Non aprite quella porta: questa di Marinella è una storia vera, parafrasando De Andrè, così come è reale il disagio e il calvario vissuto, ogni santo giorno, dai residenti di via Collodi. L’ennesimo caso di incuria e abbandono di un palazzo rientrante nella competenza dell’Edilizia Pubblica del Comune di Palermo.

“A rischio vita cittadini, si intervenga”

Marinella, via Collodi, liquami negli scantinati

Fra rimpalli di responsabilità tra gli assessorati e l’azione incessante dell’acqua sgorgante dalle fognature, che ormai ha invaso i garage e le fondamenta del palazzo, alcuni nostri concittadini sono costretti giornalmente a fare i conti con zanzare che sembrano farfalle e un tanfo orripilante proveniente dagli scantinati. Una situazione di emergenza igienico-sanitaria in piena regola, paragonabile a quella vissuta dai residenti di via Tiro a Segno o l’odissea vissuta, per oltre cinque anni, dagli abitanti di piazza della Pace.

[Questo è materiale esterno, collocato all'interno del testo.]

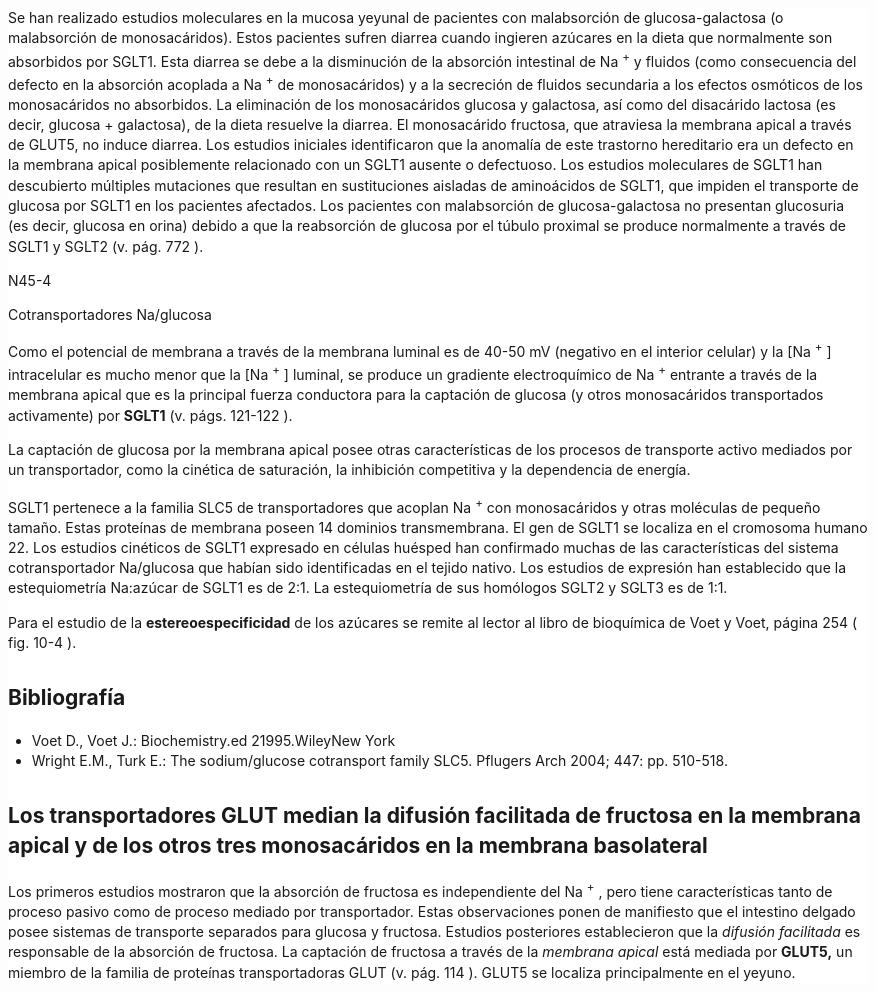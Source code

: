 Se han realizado estudios moleculares en la mucosa yeyunal de pacientes con malabsorción de glucosa-galactosa (o malabsorción de monosacáridos). Estos pacientes sufren diarrea cuando ingieren azúcares en la dieta que normalmente son absorbidos por SGLT1. Esta diarrea se debe a la disminución de la absorción intestinal de Na <sup>+</sup> y fluidos (como consecuencia del defecto en la absorción acoplada a Na <sup>+</sup> de monosacáridos) y a la secreción de fluidos secundaria a los efectos osmóticos de los monosacáridos no absorbidos. La eliminación de los monosacáridos glucosa y galactosa, así como del disacárido lactosa (es decir, glucosa + galactosa), de la dieta resuelve la diarrea. El monosacárido fructosa, que atraviesa la membrana apical a través de GLUT5, no induce diarrea. Los estudios iniciales identificaron que la anomalía de este trastorno hereditario era un defecto en la membrana apical posiblemente relacionado con un SGLT1 ausente o defectuoso. Los estudios moleculares de SGLT1 han descubierto múltiples mutaciones que resultan en sustituciones aisladas de aminoácidos de SGLT1, que impiden el transporte de glucosa por SGLT1 en los pacientes afectados. Los pacientes con malabsorción de glucosa-galactosa no presentan glucosuria (es decir, glucosa en orina) debido a que la reabsorción de glucosa por el túbulo proximal se produce normalmente a través de SGLT1 y SGLT2 (v. pág. 772 ).

N45-4

Cotransportadores Na/glucosa

Como el potencial de membrana a través de la membrana luminal es de 40-50 mV (negativo en el interior celular) y la [Na <sup>+</sup> ] intracelular es mucho menor que la [Na <sup>+</sup> ] luminal, se produce un gradiente electroquímico de Na <sup>+</sup> entrante a través de la membrana apical que es la principal fuerza conductora para la captación de glucosa (y otros monosacáridos transportados activamente) por **SGLT1** (v. págs. 121-122 ).

La captación de glucosa por la membrana apical posee otras características de los procesos de transporte activo mediados por un transportador, como la cinética de saturación, la inhibición competitiva y la dependencia de energía.

SGLT1 pertenece a la familia SLC5 de transportadores que acoplan Na <sup>+</sup> con monosacáridos y otras moléculas de pequeño tamaño. Estas proteínas de membrana poseen 14 dominios transmembrana. El gen de SGLT1 se localiza en el cromosoma humano 22. Los estudios cinéticos de SGLT1 expresado en células huésped han confirmado muchas de las características del sistema cotransportador Na/glucosa que habían sido identificadas en el tejido nativo. Los estudios de expresión han establecido que la estequiometría Na:azúcar de SGLT1 es de 2:1. La estequiometría de sus homólogos SGLT2 y SGLT3 es de 1:1.

Para el estudio de la **estereoespecificidad** de los azúcares se remite al lector al libro de bioquímica de Voet y Voet, página 254 ( fig. 10-4 ).

## Bibliografía

-   Voet D., Voet J.: Biochemistry.ed 21995.WileyNew York
-   Wright E.M., Turk E.: The sodium/glucose cotransport family SLC5. Pflugers Arch 2004; 447: pp. 510-518.

## Los transportadores GLUT median la difusión facilitada de fructosa en la membrana apical y de los otros tres monosacáridos en la membrana basolateral

Los primeros estudios mostraron que la absorción de fructosa es independiente del Na <sup>+</sup> , pero tiene características tanto de proceso pasivo como de proceso mediado por transportador. Estas observaciones ponen de manifiesto que el intestino delgado posee sistemas de transporte separados para glucosa y fructosa. Estudios posteriores establecieron que la _difusión facilitada_ es responsable de la absorción de fructosa. La captación de fructosa a través de la _membrana apical_ está mediada por **GLUT5,** un miembro de la familia de proteínas transportadoras GLUT (v. pág. 114 ). GLUT5 se localiza principalmente en el yeyuno.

Una situazione sulla quale si è focalizzato il consigliere della VII Circoscrizione Ferdinando Cusimano. L’esponente di Forza Italia ha eseguito un sopralluogo sul posto, evidenziando tutte le criticità igienico-sanitarie vissute dai residenti. “Questa situazione mette a repentaglio la vita dei cittadini. Occorre un intervento immediato e risolutivo, al fine di mettere in sicurezza le strutture e bonificare dai liquami i locali seminterrati”.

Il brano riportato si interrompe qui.